Esperanza Inlet is a calm-water route that takes a boat into Nootka Sound around the back side of big ol’ Nootka Island, the better to avoid those pesky ocean swells that really pile up at the entrances to sounds and bays. In mid-July, the sport fishing was awesome there – or so we heard; we were either en route or got skunked. We chose to nose the Fox down Esperanza Inlet and up into Tahsis Inlet, to the first marina and provisioning opportunity we took since leaving Port Hardy two weeks earlier.*
Historically, Tahsis (pronounced with a short “a” as in “cat”) was the winter home to chief Maquinna and that subsection of the Nootka tribe who resided at Friendly Cove at the entrance to Nootka Sound. (Captain Cook stopped at Friendly Cove and nearby areas to regroup and explore; and Friendly Cove is where a commercial agreement – mediated by Maquinna – was reached that divided the Northwest resource extraction opportunities between Britain and Spain**). In white folks’ time, Tahsis, at the head of a very long fjord/inlet, was home to a sawmill until 1996, when all the trees worth milling had been cut down. The sawmill was essentially Tahsis’s only employer. And when it closed? It took everything with it – including the sawmill building itself – nothing left now but the foundation at the water’s edge and an overgrown employees’ parking lot. Yep; BC resource extraction at its finest. Breaks your heart to look at it.
But Tahsis is still there. Westview Marina in Tahsis is one of the best-run marinas in all of BC – and that’s saying a lot. It is truly a full-service marina in a part of BC that uses the term rather loosely. While there, we drove the marina’s courtesy van to the only market in town (which was almost identical in size and inventory to the markets we saw on Easter Island in the South Pacific) and from there took a look around at the neighborhood. It was sad to see about half of the homes wearing “for sale” signs, but what sets Tahsis apart from so many other company towns after the company has abandoned them, is that the people of Tahsis have not given up. I tell you what, there is no litter on any of the streets; almost every yard – including the ones around the vacant houses – is well tended; and nobody just hangs around on street corners. Everyone, it seems, is keeping busy with something. At least to my turista’s eye, the folks in Tahsis seem to be working together as a real community to try and figure out what to do next. That is a rare sight, and worth going to Tahsis to see for yourself. This is a great little town and it would be a shame to see it die. Right now they seem to be getting by on sport fishing, but some years the fish go AWOL so Tahsis needs something else, and quick. Maybe they can become the Silicon Valley of BC – heck; they have an employee parking lot already built, all they need is a building, and cybergeeks live in buildings 24/7/365 and don’t care what the weather is outside so it wouldn’t matter to them that it rains buckets in Tahsis most of the year. Alternatively, it would be a great place for the film industry to have as headquarters. Come on, people, we gotta make this work – don’t let the folks of Tahsis go to waste. They’re nice.
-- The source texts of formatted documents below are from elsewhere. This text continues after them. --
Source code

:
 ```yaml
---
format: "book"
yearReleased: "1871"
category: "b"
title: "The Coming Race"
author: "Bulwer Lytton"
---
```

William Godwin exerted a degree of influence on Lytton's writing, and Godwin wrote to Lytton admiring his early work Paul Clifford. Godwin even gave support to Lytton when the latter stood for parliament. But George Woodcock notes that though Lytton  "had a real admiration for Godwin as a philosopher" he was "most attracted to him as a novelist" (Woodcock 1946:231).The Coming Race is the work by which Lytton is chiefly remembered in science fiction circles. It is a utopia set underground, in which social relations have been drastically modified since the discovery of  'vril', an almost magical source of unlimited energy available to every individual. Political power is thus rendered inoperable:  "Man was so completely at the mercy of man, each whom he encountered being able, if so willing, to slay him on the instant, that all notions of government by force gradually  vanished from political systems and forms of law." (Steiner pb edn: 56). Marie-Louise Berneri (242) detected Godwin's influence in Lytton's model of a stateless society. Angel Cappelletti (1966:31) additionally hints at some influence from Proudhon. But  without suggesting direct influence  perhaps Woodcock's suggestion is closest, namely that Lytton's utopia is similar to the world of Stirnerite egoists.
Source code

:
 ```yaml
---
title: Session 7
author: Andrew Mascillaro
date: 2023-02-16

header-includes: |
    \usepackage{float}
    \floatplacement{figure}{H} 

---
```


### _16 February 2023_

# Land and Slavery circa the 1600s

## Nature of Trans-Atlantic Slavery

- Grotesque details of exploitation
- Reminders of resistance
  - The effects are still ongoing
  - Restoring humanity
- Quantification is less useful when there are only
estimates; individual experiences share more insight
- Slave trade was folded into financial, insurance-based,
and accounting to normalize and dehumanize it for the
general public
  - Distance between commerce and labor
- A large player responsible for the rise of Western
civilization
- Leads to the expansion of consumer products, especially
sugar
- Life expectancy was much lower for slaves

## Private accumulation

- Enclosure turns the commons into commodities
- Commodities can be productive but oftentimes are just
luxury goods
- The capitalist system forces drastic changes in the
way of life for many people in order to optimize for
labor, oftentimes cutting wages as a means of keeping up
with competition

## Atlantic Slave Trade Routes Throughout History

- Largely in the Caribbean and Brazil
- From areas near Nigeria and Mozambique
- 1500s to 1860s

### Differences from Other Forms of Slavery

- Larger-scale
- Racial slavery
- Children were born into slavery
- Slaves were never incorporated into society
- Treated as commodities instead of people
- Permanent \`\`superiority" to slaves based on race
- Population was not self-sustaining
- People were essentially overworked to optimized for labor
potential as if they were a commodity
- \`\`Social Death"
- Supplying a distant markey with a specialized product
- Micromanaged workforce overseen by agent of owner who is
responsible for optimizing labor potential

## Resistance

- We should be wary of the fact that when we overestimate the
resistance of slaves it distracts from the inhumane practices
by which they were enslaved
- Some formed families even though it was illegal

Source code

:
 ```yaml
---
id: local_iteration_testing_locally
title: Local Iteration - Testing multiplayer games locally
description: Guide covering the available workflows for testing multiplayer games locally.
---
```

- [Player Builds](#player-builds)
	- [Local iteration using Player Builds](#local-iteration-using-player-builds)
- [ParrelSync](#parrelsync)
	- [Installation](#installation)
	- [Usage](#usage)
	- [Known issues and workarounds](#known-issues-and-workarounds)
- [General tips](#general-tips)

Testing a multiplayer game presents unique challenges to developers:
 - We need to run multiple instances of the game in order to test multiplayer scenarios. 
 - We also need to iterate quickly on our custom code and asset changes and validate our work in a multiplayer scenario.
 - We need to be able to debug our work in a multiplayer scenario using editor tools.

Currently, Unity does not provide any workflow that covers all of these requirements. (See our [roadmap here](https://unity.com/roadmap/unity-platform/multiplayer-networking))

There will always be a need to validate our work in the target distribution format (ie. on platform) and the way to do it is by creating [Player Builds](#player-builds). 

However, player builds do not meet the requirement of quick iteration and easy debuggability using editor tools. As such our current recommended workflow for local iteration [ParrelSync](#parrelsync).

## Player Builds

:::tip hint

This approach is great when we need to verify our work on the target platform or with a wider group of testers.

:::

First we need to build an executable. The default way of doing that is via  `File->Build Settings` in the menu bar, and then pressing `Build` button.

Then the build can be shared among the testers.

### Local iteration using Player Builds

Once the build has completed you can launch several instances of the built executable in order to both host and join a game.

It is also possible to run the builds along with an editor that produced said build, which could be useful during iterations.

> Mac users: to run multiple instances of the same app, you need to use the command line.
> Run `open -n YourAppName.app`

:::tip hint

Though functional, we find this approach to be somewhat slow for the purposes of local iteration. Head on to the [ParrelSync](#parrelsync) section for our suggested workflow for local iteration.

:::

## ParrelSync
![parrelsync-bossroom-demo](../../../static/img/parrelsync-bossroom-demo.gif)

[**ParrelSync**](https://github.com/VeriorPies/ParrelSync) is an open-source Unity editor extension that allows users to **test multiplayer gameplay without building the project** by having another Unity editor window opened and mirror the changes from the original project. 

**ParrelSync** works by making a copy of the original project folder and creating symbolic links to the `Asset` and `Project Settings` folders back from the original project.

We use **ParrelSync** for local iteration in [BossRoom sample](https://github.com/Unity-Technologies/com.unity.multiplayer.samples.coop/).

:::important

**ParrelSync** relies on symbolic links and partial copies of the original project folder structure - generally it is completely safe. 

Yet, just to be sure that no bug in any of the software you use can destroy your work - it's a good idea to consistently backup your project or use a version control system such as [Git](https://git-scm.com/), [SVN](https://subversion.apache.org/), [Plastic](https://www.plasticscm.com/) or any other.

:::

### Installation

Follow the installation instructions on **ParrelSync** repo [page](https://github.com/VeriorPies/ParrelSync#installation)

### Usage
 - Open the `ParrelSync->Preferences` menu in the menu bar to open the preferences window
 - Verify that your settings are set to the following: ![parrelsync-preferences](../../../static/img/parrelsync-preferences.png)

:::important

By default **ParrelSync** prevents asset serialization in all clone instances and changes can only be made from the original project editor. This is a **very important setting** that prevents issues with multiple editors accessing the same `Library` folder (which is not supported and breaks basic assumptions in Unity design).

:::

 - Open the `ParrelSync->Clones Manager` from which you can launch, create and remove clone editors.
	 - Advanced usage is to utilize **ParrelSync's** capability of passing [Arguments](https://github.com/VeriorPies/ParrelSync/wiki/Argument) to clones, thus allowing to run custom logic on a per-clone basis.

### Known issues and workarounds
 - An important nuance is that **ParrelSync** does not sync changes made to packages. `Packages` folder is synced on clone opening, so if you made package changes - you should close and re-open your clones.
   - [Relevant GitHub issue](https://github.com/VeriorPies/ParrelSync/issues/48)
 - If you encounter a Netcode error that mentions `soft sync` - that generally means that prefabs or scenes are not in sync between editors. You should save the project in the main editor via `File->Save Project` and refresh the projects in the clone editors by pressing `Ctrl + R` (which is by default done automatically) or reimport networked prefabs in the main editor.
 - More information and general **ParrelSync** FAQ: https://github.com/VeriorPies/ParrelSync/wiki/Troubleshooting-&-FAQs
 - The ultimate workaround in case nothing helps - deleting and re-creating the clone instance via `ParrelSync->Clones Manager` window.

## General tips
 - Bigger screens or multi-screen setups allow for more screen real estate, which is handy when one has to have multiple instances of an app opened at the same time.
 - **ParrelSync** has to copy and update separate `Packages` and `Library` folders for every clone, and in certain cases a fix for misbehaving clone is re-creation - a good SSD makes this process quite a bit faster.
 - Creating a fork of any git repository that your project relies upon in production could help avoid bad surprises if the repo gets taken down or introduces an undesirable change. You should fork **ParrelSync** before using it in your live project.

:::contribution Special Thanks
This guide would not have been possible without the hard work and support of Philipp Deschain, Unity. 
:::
* We do not stay at marinas often – only about twice a month for a couple of days each time – but after 2 or 3 weeks on the water, the laundry especially starts to pile up and gives the boat a certain skeevy funkiness. I prefer TELLING people I live on a boat, rather than them SMELLING that I live on a boat.
** Why yes, I AM badly paraphrasing the actual fascinating history of this area. Google it for yourself or read the Douglass guide to “West Coast Vancouver Island” for further details and leave me alone. But Big Coolness Factor here: we’ve seen the same places Cook himself explored in the late 1700s with his then-minions William Bligh and George Vancouver, man. Awesome. Except they saw more critters.